Apart from opting for appropriation and interdisciplinary methods, Christensen often cooperates with other artists, or is invited to work together with them. Networking with other artists and delving into their approaches allows him to come up with complex conceptual works that may take on highly diverse forms. In her catalogue essay Eva Scharrer calls his style “hyper-textual”. “There is a constant blending of practices, a linking of contexts and meanings on multiple layers, and a fluent back and forth between inviting and being invited.”

For the show at Kunsthaus Baselland, Christensen has merged the works he created previously into an overall presentation: “I would like to re-visit some of the previous works or ideas.
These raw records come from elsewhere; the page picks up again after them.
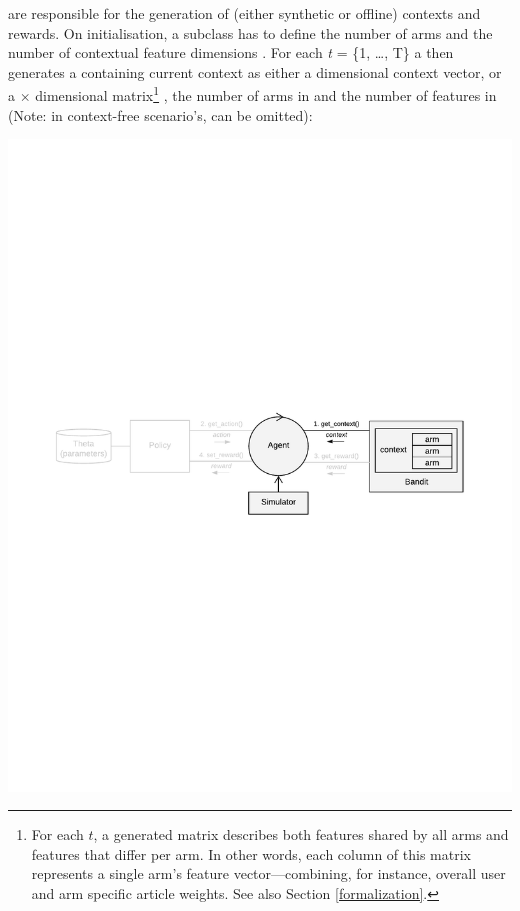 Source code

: \documentclass{jss}
\begin{document}
 are responsible for the generation of (either synthetic or offline) contexts and rewards. On initialisation, a  subclass has to define the number of arms  and the number of contextual feature dimensions . For each \emph{t} = \{1, \ldots, T\} a  then generates a  containing current context as either a  dimensional context vector, or a  $\times$  dimensional matrix\footnote{For each $t$, a  generated matrix describes both features shared by all arms and features that differ per arm. In other words, each column of this matrix represents a single arm's feature vector---combining, for instance, overall user and arm specific article weights. See also Section \ref{formalization}.} , the number of arms in  and the number of features in  (Note: in context-free scenario's,  can be omitted):

\includegraphics[width=\textwidth]{fig/all_cmab_phases_Part3}
\end{document}
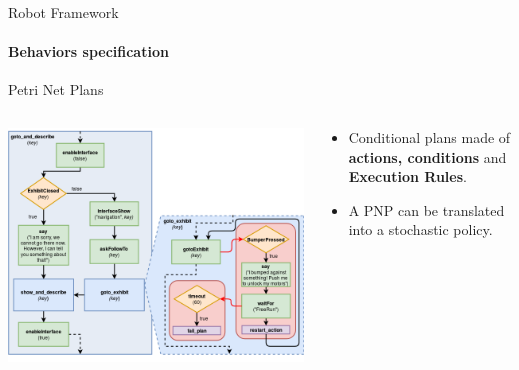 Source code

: \documentclass[english,svgnames,notes=hide,14pt]{beamer}
\begin{document}
\begin{frame}[shrink=20]{Robot Framework}
    \framesubtitle{Behaviors specification}
    \begin{block}{Petri Net Plans}
        \begin{columns}
            \begin{column}{8cm}
                \centering
                \includegraphics[width=1.05\linewidth]{imgs/lindsey_example_pnp.png}
            \end{column}
            \begin{column}{4cm}
              {\larger
                \begin{itemize}
                    \item Conditional plans made of \textbf{actions, conditions} and \textbf{Execution Rules}.
                    \item A PNP can be translated into a stochastic policy.
                \end{itemize}
              }
            \end{column}
        \end{columns}
    \end{block}
\end{frame}
\end{document}
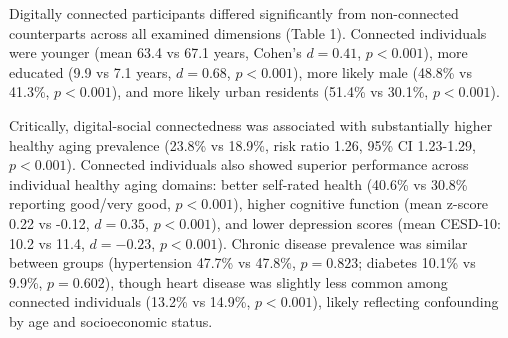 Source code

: \documentclass[10pt]{article}
\begin{document}
Digitally connected participants differed significantly from non-connected counterparts across all examined dimensions (Table 1). Connected individuals were younger (mean 63.4 vs 67.1 years, Cohen's $d=0.41$, $p<0.001$), more educated (9.9 vs 7.1 years, $d=0.68$, $p<0.001$), more likely male (48.8\% vs 41.3\%, $p<0.001$), and more likely urban residents (51.4\% vs 30.1\%, $p<0.001$).

Critically, digital-social connectedness was associated with substantially higher healthy aging prevalence (23.8\% vs 18.9\%, risk ratio 1.26, 95\% CI 1.23-1.29, $p<0.001$). Connected individuals also showed superior performance across individual healthy aging domains: better self-rated health (40.6\% vs 30.8\% reporting good/very good, $p<0.001$), higher cognitive function (mean z-score 0.22 vs -0.12, $d=0.35$, $p<0.001$), and lower depression scores (mean CESD-10: 10.2 vs 11.4, $d=-0.23$, $p<0.001$). Chronic disease prevalence was similar between groups (hypertension 47.7\% vs 47.8\%, $p=0.823$; diabetes 10.1\% vs 9.9\%, $p=0.602$), though heart disease was slightly less common among connected individuals (13.2\% vs 14.9\%, $p<0.001$), likely reflecting confounding by age and socioeconomic status.
\end{document}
I will bring them back for a moment, and connect elements from different pieces and include parts of sketches and fragments of new ideas. (...) To me this will be a moment of pause in order to consider the situation and look back, before moving ahead”, says the artist in the interview contained in the catalogue.

Such a “moment of pause in order to consider the situation and look back, before moving ahead” already occurred in Jan Christensen’s earlier work Exit Basel. With it he responded to the challenging urban setting around Kunsthaus Baselland. Situated along the borderline separating an urban from a rural environment, this former industrial building is embedded in a commercial area increasingly occupied by the sprawling city of Basel. For the wall of the nearby Mercedes dealership, which much impairs the visibility of Kunsthaus Baselland, Christensen designed an enlarged emergency exit logo modeled on those seen inside the exhibition rooms. The stylized figure trying to escape a fire is turned such that it runs towards the entrance of Kunsthaus Baselland, toying with the idea of alleviating or defusing a putative emergency situation by means of art. In an outdoor environment, the oversized logo appears absurd — what is this figure running away from, and why? What is more, its absurdity also stems from the fact that it is placed outdoors, in a ‘safe’ area. This reversal of inside and outside, of safety and insecurity, and the palpable impact of this sign (which is really a signal as well as orientation marker) — all of this has an effect on viewers, i.e. on people who virtually drown in a sea of symbols and signs. Exit Basel is a hard-to-miss beacon leading you to the safe haven of art. Basel’s exit is now located at Kunsthaus Baselland.